「さらば愛しき人よ」 レイモンド・チャンドラー | MARIA MANIATICA

MARIA MANIATICA

ASI ES LA VIDA.



チャンドラーの1940年に発表された第2作目。再読です。

刑務所から出たての大男マロイとふとしたことから知り合ったマーロウ。
マロイが捜しているのは、逮捕前の恋人・ヴェルマ。
彼女が歌手をしていた店を訪ねてみたものの、マロイが刑務所に入っている間に
店はすっかり黒人専用となってしまっていた。
そしてここで再び殺人を犯してしまうマロイ。

そうそう、マロイよね~と思って読んでいたけれど、後はほとんど思い出せない。
チャンドラーの小説はいつもそう。
「長いお別れ」だけいは、さすがに他とは読み返した回数が違うのでほぼわかるけど、
なぜだか他の作品はあいまいなのですよね。

多分、ものすごく印象的なストーリーというわけじゃないからだと思いますが、
そう感じながらもなぜ読むのか・・・と問われれば、やはりストーリー以外の
美学みたいなものが好きだからということになるでしょうか。

時代が時代だけに、黒人はもとより東洋人やインディオに対する白人たちの
意識もはっきり見えたりして。
差別などという感覚ではない・・・そもそも同じ土俵上の人間として
考えられていなかったんだな、ということを今回はいくつかの表現から特に感じた。
全然バカにしたりしているわけじゃないし、まったく悪気がない。
もう普通なの、白人以外が劣等であることが。

そうねえ、以前私の好きなレイ・ブラッドベリが「日本が大好きだ。
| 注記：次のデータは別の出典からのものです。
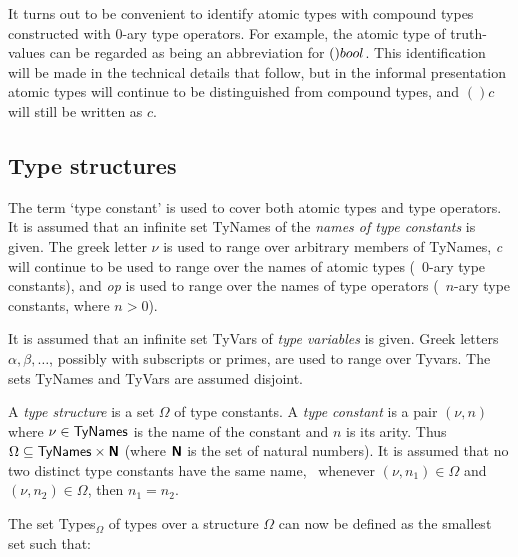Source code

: It turns out to be convenient to identify atomic types with
compound types constructed with $0$-ary type operators.  For example,
the atomic type  of truth-values can be regarded as being an
abbreviation for $(){\sl bool}$.  This identification will be made in
the technical details that follow, but in the informal presentation
atomic types will continue to be distinguished from compound types,
and $()c$ will still be written as $c$.

\subsection{Type structures}
\label{type structures}

The term `type constant' is used to cover both atomic types and type
operators.  It is assumed that an infinite set {\sf
TyNames} of the {\em names of type constants\/} is given.  The greek
letter $\nu$ is used to range over arbitrary members of {\sf TyNames},
{\sl c} will continue to be used to range over the names of atomic
types (\ie\ $0$-ary type constants), and {\sl op} is used to range
over the names of type operators (\ie\ $n$-ary type constants, where
$n>0$).

It is assumed that an infinite set {\sf TyVars} of {\em type
variables\/}
 is given.  Greek letters $\alpha,\beta,\ldots$, possibly with
subscripts or primes, are used to range over {\sf Tyvars}.  The sets
{\sf TyNames} and {\sf TyVars} are assumed disjoint.

A {\it type structure\/} is a set $\Omega$ of type constants. A {\it
type constant\/} is a pair $(\nu,n)$ where $\nu\in{\sf TyNames}$ is the
name of the constant and $n$ is its arity.  Thus $\Omega\subseteq{\sf
TyNames}\times\mbox{${\sf N}\!\!\!\!{\sf N}$}$ (where $\mbox{${\sf N}\!\!\!\!{\sf N}$}$ is the set of natural
numbers).  It is assumed that no two distinct type constants have the
same name,
\ie\ whenever $(\nu, n_1)\in\Omega$ and
$(\nu, n_2)\in\Omega$, then $n_1 = n_2$.

The set {\sf Types}$_{\Omega}$ of types over a structure ${\Omega}$
can now be defined as the smallest set such that:

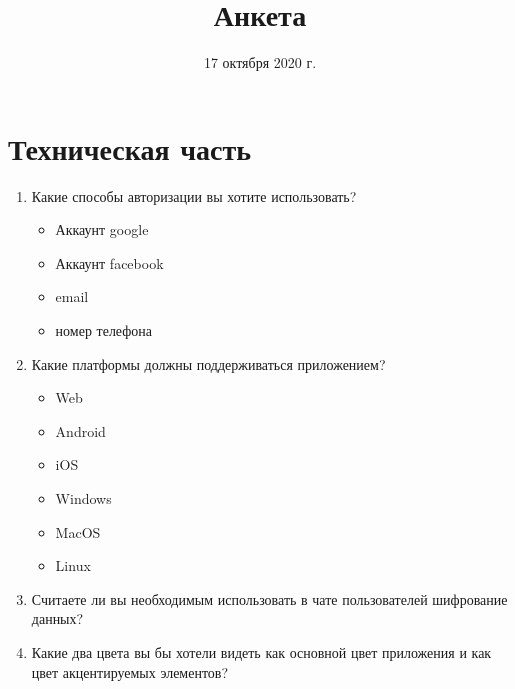 \documentclass{article}
\title{Анкета}
\author{}
\date{17 октября 2020 г.}
\newcommand{\red}[1]{\uline{\hspace*{1cm}\textcolor{white}{#1}\hspace*{1cm}}}
\begin{document}
  \maketitle

  \section{Техническая часть}
  \begin{enumerate}[label=\arabic*)]
    \item Какие способы авторизации вы хотите использовать?
    \begin{itemize}[label=$\square$]
      \item Аккаунт google
      \item Аккаунт facebook
      \item email
      \item номер телефона
    \end{itemize}

    \item Какие платформы должны поддерживаться приложением?
    \begin{itemize}[label=$\square$]
      \item Web
      \item Android
      \item iOS
      \item Windows
      \item MacOS
      \item Linux
    \end{itemize}

    \item Считаете ли вы необходимым использовать в чате пользователей шифрование данных? \vspace{.2cm} \\
    \red{\hspace{10cm}}

    \item Какие два цвета вы бы хотели видеть как основной цвет приложения и как цвет акцентируемых элементов? \vspace{.2cm} \\
    \red{\hspace{10cm}}


\end{enumerate}
\end{document}
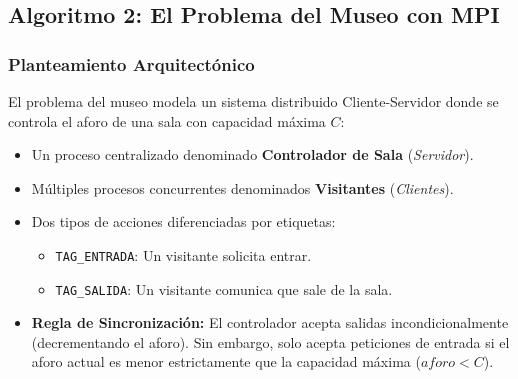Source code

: \subsection{Algoritmo 2: El Problema del Museo con MPI}

\subsubsection{Planteamiento Arquitectónico}
El problema del museo modela un sistema distribuido Cliente-Servidor donde se controla el aforo de una sala con capacidad máxima $C$:
\begin{itemize}[leftmargin=*]
    \item Un proceso centralizado denominado \textbf{Controlador de Sala} (\emph{Servidor}).
    \item Múltiples procesos concurrentes denominados \textbf{Visitantes} (\emph{Clientes}).
    \item Dos tipos de acciones diferenciadas por etiquetas:
    \begin{itemize}
        \item \texttt{TAG\_ENTRADA}: Un visitante solicita entrar.
        \item \texttt{TAG\_SALIDA}: Un visitante comunica que sale de la sala.
    \end{itemize}
    \item \textbf{Regla de Sincronización:} El controlador acepta salidas incondicionalmente (decrementando el aforo). Sin embargo, solo acepta peticiones de entrada si el aforo actual es menor estrictamente que la capacidad máxima ($aforo < C$).
\end{itemize}

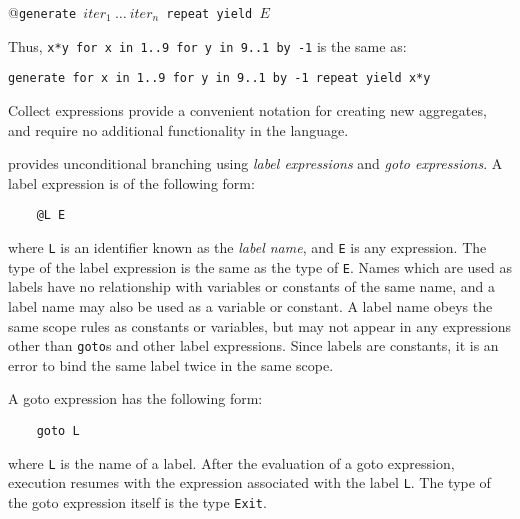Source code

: \verb@   @{\tt generate ${iter}_1\ \ldots\ {iter}_n$\ repeat yield $E$}

Thus, {\tt x*y for x in 1..9 for y in 9..1 by -1} is the same as:

{\tt generate for x in 1..9 for y in 9..1 by -1 repeat yield x*y}

Collect expressions provide a convenient notation for creating new aggregates,
and require no additional functionality in the language.


\asharp{} provides unconditional branching using {\em label expressions\/}
and {\em goto expressions\/}.  A label expression is of the following form:

\begin{small}
\begin{verbatim}
    @L E
\end{verbatim}
\end{small}

where \verb"L" is an identifier known as the {\em label name},
and \verb"E" is any expression.  The type of the label expression
is the same as the type of \verb"E".  Names which are used as labels
have no relationship with variables or constants of the same name,
and a label name may also be used as a variable or constant. A label
name obeys the same scope rules as constants or variables, but may not
appear in any expressions other than {\tt goto}s and other label
expressions. Since labels are constants, it is an error to bind the
same label twice in the same scope.

A goto expression has the following form:

\begin{small}
\begin{verbatim}
    goto L
\end{verbatim}
\end{small}

where \verb"L" is the name of a label.
After the evaluation of a goto expression, execution resumes
with the expression associated with the label \verb"L".
The type of the goto expression itself is the type \verb"Exit".


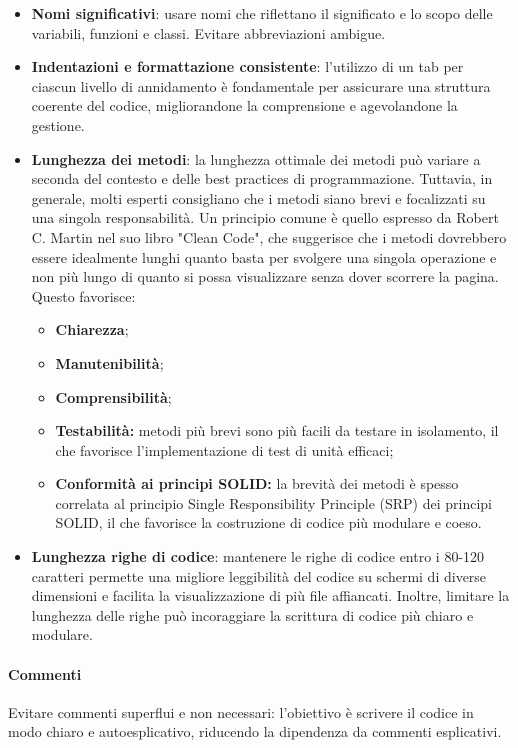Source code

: \begin{itemize}
    \item \textbf{Nomi significativi}: usare nomi che riflettano il significato e lo scopo delle variabili, funzioni e classi. Evitare abbreviazioni ambigue.
    \item \textbf{Indentazioni e formattazione consistente}: l'utilizzo di un tab per ciascun livello di annidamento è fondamentale per assicurare una struttura coerente del codice, migliorandone la comprensione e agevolandone la gestione.
    \item \textbf{Lunghezza dei metodi}: la lunghezza ottimale dei metodi può variare a seconda del contesto e delle best practices di programmazione. Tuttavia, in generale, molti esperti consigliano che i metodi siano brevi e focalizzati su una singola responsabilità. Un principio comune è quello espresso da Robert C. Martin nel suo libro "Clean Code", che suggerisce che i metodi dovrebbero essere idealmente lunghi quanto basta per svolgere una singola operazione e non più lungo di quanto si possa visualizzare senza dover scorrere la pagina. \\
    Questo favorisce:
    \begin{itemize}
        \item \textbf{Chiarezza};
        \item \textbf{Manutenibilità};
        \item \textbf{Comprensibilità};
        \item \textbf{Testabilità:} metodi più brevi sono più facili da testare in isolamento, il che favorisce l'implementazione di test di unità efficaci;
        \item \textbf{Conformità ai principi SOLID:} la brevità dei metodi è spesso correlata al principio Single Responsibility Principle (SRP) dei principi SOLID, il che favorisce la costruzione di codice più modulare e coeso.
    \end{itemize} 
    \item \textbf{Lunghezza righe di codice}: mantenere le righe di codice entro i 80-120 caratteri permette una migliore leggibilità del codice su schermi di diverse dimensioni e facilita la visualizzazione di più file affiancati. Inoltre, limitare la lunghezza delle righe può incoraggiare la scrittura di codice più chiaro e modulare.
\end{itemize}

\paragraph{Commenti}
Evitare commenti superflui e non necessari: l'obiettivo è scrivere il codice in modo chiaro e autoesplicativo, riducendo la dipendenza da commenti esplicativi.

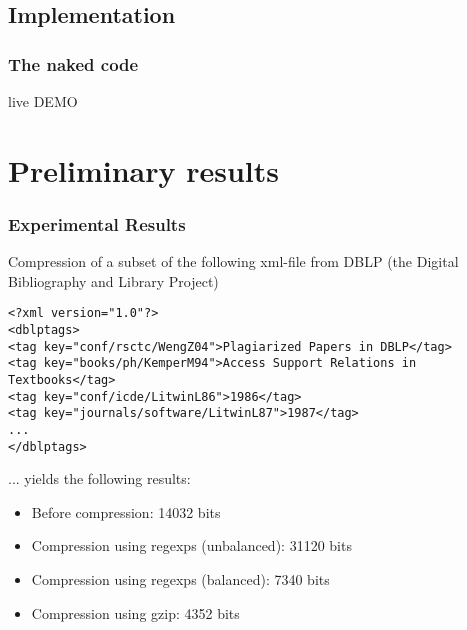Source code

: \documentclass[slidestop,compress,mathserif, xcolor=table]{beamer}
\begin{document}
\subsection{Implementation}

\begin{frame}[c]
  \frametitle{The naked code}

  \begin{center}
    \Huge{live DEMO}
  \end{center}
  
\end{frame}

\section{Preliminary results}

\begin{frame}[fragile]
  \frametitle{Experimental Results}

  Compression of a subset of the following xml-file from DBLP (the Digital
  Bibliography and Library Project)

{\tiny
\begin{verbatim}
<?xml version="1.0"?>
<dblptags>
<tag key="conf/rsctc/WengZ04">Plagiarized Papers in DBLP</tag>
<tag key="books/ph/KemperM94">Access Support Relations in Textbooks</tag>
<tag key="conf/icde/LitwinL86">1986</tag>
<tag key="journals/software/LitwinL87">1987</tag>
...
</dblptags>
\end{verbatim}
} 

  ... yields the following results:

  \begin{itemize}
  \item Before compression: 14032 bits
  \item Compression using regexps (unbalanced): 31120 bits
  \item Compression using regexps (balanced): 7340 bits
  \item Compression using gzip: 4352 bits
  \end{itemize}

\end{frame}
\end{document}
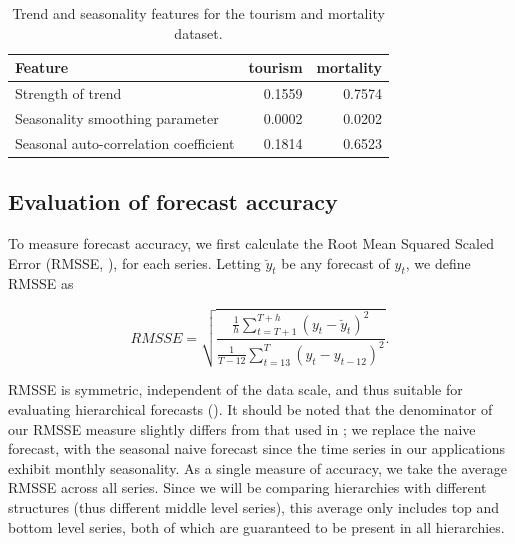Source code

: \documentclass[a4paper,review,12pt,authoryear]{elsarticle}
\begin{document}
\begin{table}[h!]
    \centering
    \caption{\label{tab:features}Trend and seasonality features for the tourism  and mortality dataset.}
    \begin{tabular}{lrr}\toprule
        Feature & tourism &  mortality\\ \midrule
        Strength of trend & 0.1559 & 0.7574 \\
        Seasonality smoothing parameter & 0.0002 & 0.0202 \\ 
        Seasonal auto-correlation coefficient &0.1814  &0.6523  \\ 
 \bottomrule
    \end{tabular}
\end{table}


\subsection{Evaluation of forecast accuracy}
\label{subsec:evaluation}

To measure forecast accuracy, we first calculate the Root Mean Squared Scaled Error (RMSSE, \citealp{makridakisM5AccuracyCompetition2022}), for each series. Letting $\breve y_t$ be any forecast of $y_t$, we define RMSSE as

\[
RMSSE = \sqrt{\frac{\frac{1}{h}\displaystyle\sum_{t=T+1}^{T+h}(y_t-\breve y_{t})^2}{\frac{1}{T-12}\displaystyle\sum_{t=13}^T (y_t - y_{t-12})^2}} .
\]

RMSSE is symmetric, independent of the data scale, and thus suitable for evaluating hierarchical forecasts (\citealp{athanasopoulosEvaluationHierarchicalForecasts2023}). It should be noted that the denominator of our RMSSE measure slightly differs from that used in \cite{makridakisM5AccuracyCompetition2022}; we replace the naive forecast, with the seasonal naive forecast since the time series in our applications exhibit monthly seasonality. 
As a single measure of accuracy, we take the average RMSSE across all series. Since we will be comparing hierarchies with different structures (thus different middle level series), this average only includes top and bottom level series, both of which are guaranteed to be present in all hierarchies.
\end{document}
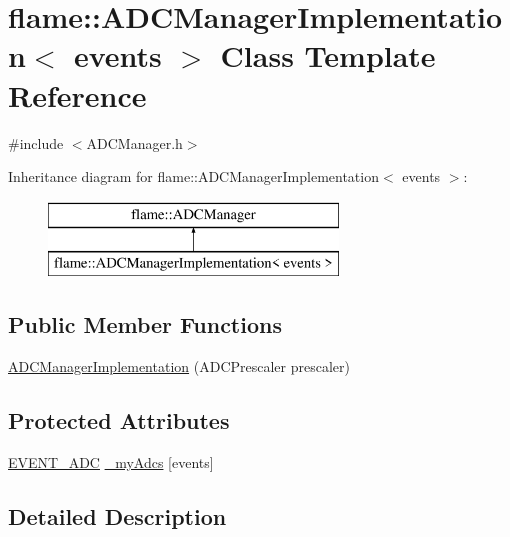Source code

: \hypertarget{classflame_1_1_a_d_c_manager_implementation}{\section{flame\-:\-:A\-D\-C\-Manager\-Implementation$<$ events $>$ Class Template Reference}
\label{classflame_1_1_a_d_c_manager_implementation}
}


{\ttfamily \#include $<$A\-D\-C\-Manager.\-h$>$}

Inheritance diagram for flame\-:\-:A\-D\-C\-Manager\-Implementation$<$ events $>$\-:\begin{figure}[H]
\begin{center}
\leavevmode
\includegraphics[height=2.000000cm]{classflame_1_1_a_d_c_manager_implementation}
\end{center}
\end{figure}
\subsection*{Public Member Functions}
\begin{DoxyCompactItemize}
\item 
\hyperlink{classflame_1_1_a_d_c_manager_implementation_a0fff664ebb747ca532b8eebb980adae5}{A\-D\-C\-Manager\-Implementation} (A\-D\-C\-Prescaler prescaler)
\end{DoxyCompactItemize}
\subsection*{Protected Attributes}
\begin{DoxyCompactItemize}
\item 
\hyperlink{namespaceflame_a0fb9cd960c9db48d9e068daa2427aecf}{E\-V\-E\-N\-T\-\_\-\-A\-D\-C} \hyperlink{classflame_1_1_a_d_c_manager_implementation_aab124e6a32ba437c772a7c43492ed4af}{\-\_\-my\-Adcs} \mbox{[}events\mbox{]}
\end{DoxyCompactItemize}


\subsection{Detailed Description}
ぜひ日本も
アメリカの属州になるべきだ」と心から言っているのを読んだ時と同じ印象かな。
なんというアメリカン!心の痛みも感じていない・・・彼らにとってはごくあたりまえの
感覚らしく、そこが私にはへええ、って感じだったけど、同時にそういうものだったのかと
単純に思っただけで不快にはならなかった。


原題は「Farewell My Lovely」。
今回読んでみて、lovelyと呼ばれる対象は複数考えられるかなと思った。
無難なのは、マロイからヴェルマかもしれないけれど、
マーロウの立場から、アンやグレイル夫人に言えなくもないかな。


・・・それにしても毎度のことながらハードボイルド小説の感想は書きづらい。
あらすじを詳細に書くのも無粋だし、本当に毎回困っているので
何か共通ポイントさがして、毎度それをメインに書くと良いのかもね。

次は順番から行くと「高い窓」ですが、同じ作品を村上春樹が翻訳した
「さよなら、愛しい人」をどんな感じかな?と手に取ってみたら
そのまま抜けられなくなってしまったので、同じ作品を訳者違いで読むことにします。





今回は清水俊二さん訳のもの。この方の翻訳はなじみがあるからというだけでなく、
実際とても良いと思う。
特にこの作品のタイトル「さらば、愛しき人よ」は秀逸だと思う。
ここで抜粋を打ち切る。